From our very early moments we took great pains to indicate to all and sundry, involved and interested in political affairs of people universally, that each and every struggle of people wherever they may find themselves, moreso in the Caribbean, represents just another coherent step in their quest for greater and greater democratic institutions.

From our burning quest for freedom on the slave plantations to our most modern political expressions of the 20th century, there is a direct correlation to a democratic instinct and tradition.

The political party formation we indicated was therefore only one of the strategic tools to be used in the struggle to guarantee the democratic institutions of the people, in fact the party is a "means" to an "end" and therefore must never be seen as and "end" in itself.

Coard, functioning as general secretary of the NJM, worked with missionary zeal to turn the key elements away from such a view and he was well supported by other old-school Marxists throughout the region. Coard's was a mission to miseducate.

As all such political elements in history, he worked harder than anybody else, obsessed with his mission and a sense of personal power.

Malik, the bad poet, was the first person to say of him that even in their childhood days, Coard played second-fiddle to no one, in the boy scout troop he had to be the leader or nothing. The Stalinist ideology had once again found the perfect personality in which to breed.

Coard did everything by the book. Creativity and flexibility was outside of his realm as he was a creature of learned behaviour. Don Rojas, who functioned as Maurice Bishop's press secretary and edited the Free West Indian, said after the American invasion: "Perhaps the biggest historical irony is that the man considered the most developed, best ideologue in the Grenada revolution, a brilliant man, through a fundamental error of judgment and personal ambition, in the end gave the Grenadian revolution on a platter to the USA with all the trimmings." Once again one of our "brightest", highly "intellectual" Caribbean sons had undone the work of people like Garvey and Butler who went before.

When the NJM proved able to wrestle state power away from Gairy on March 13, 1979, Maurice Bishop was the popular leader. That was so from since the days of the Forum Group.

He had paid his dues in the struggle, even the ultimate price in terms of the murder of his father, Rupert, by Gairy's criminal thugs.

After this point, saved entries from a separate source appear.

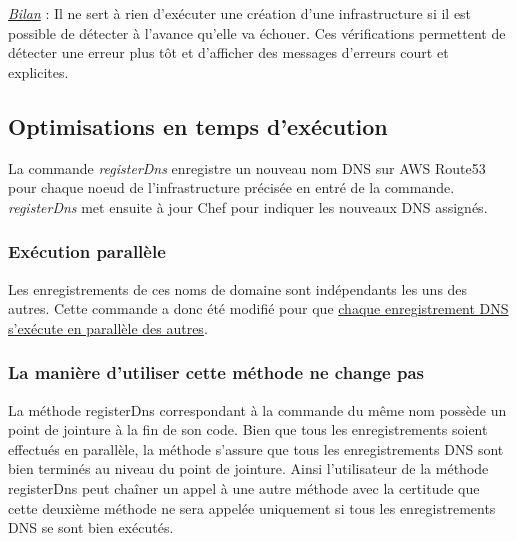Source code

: \underline{\textit{Bilan}} :  Il ne sert à rien d'exécuter une création d'une
infrastructure si il est possible de détecter à l'avance qu'elle va échouer.  
Ces vérifications permettent de détecter une erreur plus tôt et d'afficher des
messages d'erreurs court et explicites.





\subsection{Optimisations en temps d'exécution}

La commande \textit{registerDns} enregistre un nouveau nom DNS sur AWS Route53
pour chaque noeud de l'infrastructure précisée en entré de la
commande. \textit{registerDns} met ensuite à jour Chef pour indiquer les
nouveaux DNS assignés.

\subsubsection{Exécution parallèle}

Les enregistrements de ces noms de domaine sont indépendants les uns des autres.
Cette commande a donc été modifié pour que \underline{chaque enregistrement DNS
  s'exécute en parallèle des autres}.

\subsubsection{La manière d'utiliser cette méthode ne change pas}

La méthode registerDns correspondant à la commande du même nom possède un point
de jointure à la fin de son code. Bien que tous les enregistrements soient
effectués en parallèle, la méthode s'assure que tous les enregistrements DNS
sont bien terminés au niveau du point de jointure. 
Ainsi l'utilisateur de la méthode registerDns peut chaîner un appel à une autre
méthode avec la certitude que cette deuxième méthode ne sera appelée uniquement
si tous les enregistrements DNS se sont bien exécutés.

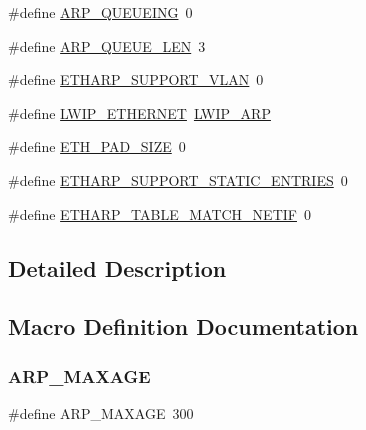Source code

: \begin{DoxyCompactItemize}
\item 
\#define \hyperlink{group__lwip__opts__arp_ga75837814536af29b6102508588d0ab58}{A\+R\+P\+\_\+\+Q\+U\+E\+U\+E\+I\+NG}~0
\item 
\#define \hyperlink{group__lwip__opts__arp_ga29f41a6ebdbb23f46688d381b3609fd1}{A\+R\+P\+\_\+\+Q\+U\+E\+U\+E\+\_\+\+L\+EN}~3
\item 
\#define \hyperlink{group__lwip__opts__arp_ga70ce0ecf56cf5fab000134e66d863f90}{E\+T\+H\+A\+R\+P\+\_\+\+S\+U\+P\+P\+O\+R\+T\+\_\+\+V\+L\+AN}~0
\item 
\#define \hyperlink{group__lwip__opts__arp_ga30e02dc217cc2995d0fd241d510c904f}{L\+W\+I\+P\+\_\+\+E\+T\+H\+E\+R\+N\+ET}~\hyperlink{group__lwip__opts__arp_ga9609a014bba4638cc191d6a8f9556c87}{L\+W\+I\+P\+\_\+\+A\+RP}
\item 
\#define \hyperlink{group__lwip__opts__arp_gad7fa3b356ca7e603e848b069c4cc6276}{E\+T\+H\+\_\+\+P\+A\+D\+\_\+\+S\+I\+ZE}~0
\item 
\#define \hyperlink{group__lwip__opts__arp_ga4675829464156f3d665f4de171c212d7}{E\+T\+H\+A\+R\+P\+\_\+\+S\+U\+P\+P\+O\+R\+T\+\_\+\+S\+T\+A\+T\+I\+C\+\_\+\+E\+N\+T\+R\+I\+ES}~0
\item 
\#define \hyperlink{group__lwip__opts__arp_ga2f762eee309a545650f80fc8dcc19084}{E\+T\+H\+A\+R\+P\+\_\+\+T\+A\+B\+L\+E\+\_\+\+M\+A\+T\+C\+H\+\_\+\+N\+E\+T\+IF}~0
\end{DoxyCompactItemize}


\subsection{Detailed Description}


\subsection{Macro Definition Documentation}
\mbox{\label{group__lwip__opts__arp_ga741a0710dc126ed3ae9e305472df3432}} 
\subsubsection{\texorpdfstring{A\+R\+P\+\_\+\+M\+A\+X\+A\+GE}{ARP\_MAXAGE}\hspace{0.1cm}{\footnotesize\ttfamily [1/2]}}
{\footnotesize\ttfamily \#define A\+R\+P\+\_\+\+M\+A\+X\+A\+GE~300}

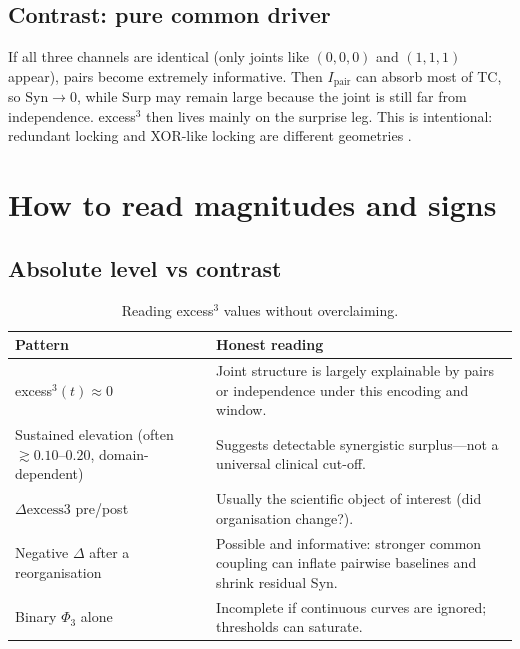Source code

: \documentclass[11pt,a4paper]{article}
\begin{document}
\subsection{Contrast: pure common driver}

If all three channels are identical (only joints like $(0,0,0)$ and
$(1,1,1)$ appear), pairs become extremely informative. Then
$I_{\mathrm{pair}}$ can absorb most of TC, so $\mathrm{Syn}\to 0$, while
$\mathrm{Surp}$ may remain large because the joint is still far from
independence. excess$^3$ then lives mainly on the surprise leg. This is
intentional: redundant locking and XOR-like locking are different geometries
\citep{Padilla2026excess3}.

\section{How to read magnitudes and signs}
\label{sec:read}

\subsection{Absolute level vs contrast}

\begin{table}[H]
\centering
\caption{Reading excess$^3$ values without overclaiming.}
\label{tab:reading}
\small
\begin{tabularx}{\textwidth}{@{}>{\raggedright\arraybackslash}p{3.4cm} X@{}}
\toprule
\textbf{Pattern} & \textbf{Honest reading} \\
\midrule
excess$^3(t)\approx 0$
  & Joint structure is largely explainable by pairs or independence under
    this encoding and window. \\
Sustained elevation
  (often $\gtrsim 0.10$--$0.20$, domain-dependent)
  & Suggests detectable synergistic surplus---not a universal clinical
    cut-off. \\
$\Delta\mathrm{excess3}$ pre/post
  & Usually the scientific object of interest (did organisation change?). \\
Negative $\Delta$ after a reorganisation
  & Possible and informative: stronger common coupling can inflate pairwise
    baselines and shrink residual Syn. \\
Binary $\Phi_3$ alone
  & Incomplete if continuous curves are ignored; thresholds can saturate. \\
\bottomrule
\end{tabularx}
\end{table}
\end{document}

Maurice was undoubtedly the people's leader, warm, articulate, imaginative, never predisposed and instinctively democratic, while the brooding Coard had worked himself into an unassailable position as the ideological leader of the NJM political cadres and most committed soldiers. It was a recipe for disaster.

We read it clear from T&T but we hoped that the closeness of the brothers, the fact that they all grew up together, that Maurice's mother was Coard's "nanny" and vice-versa, that the differences could be worked out amicably. That was not to be.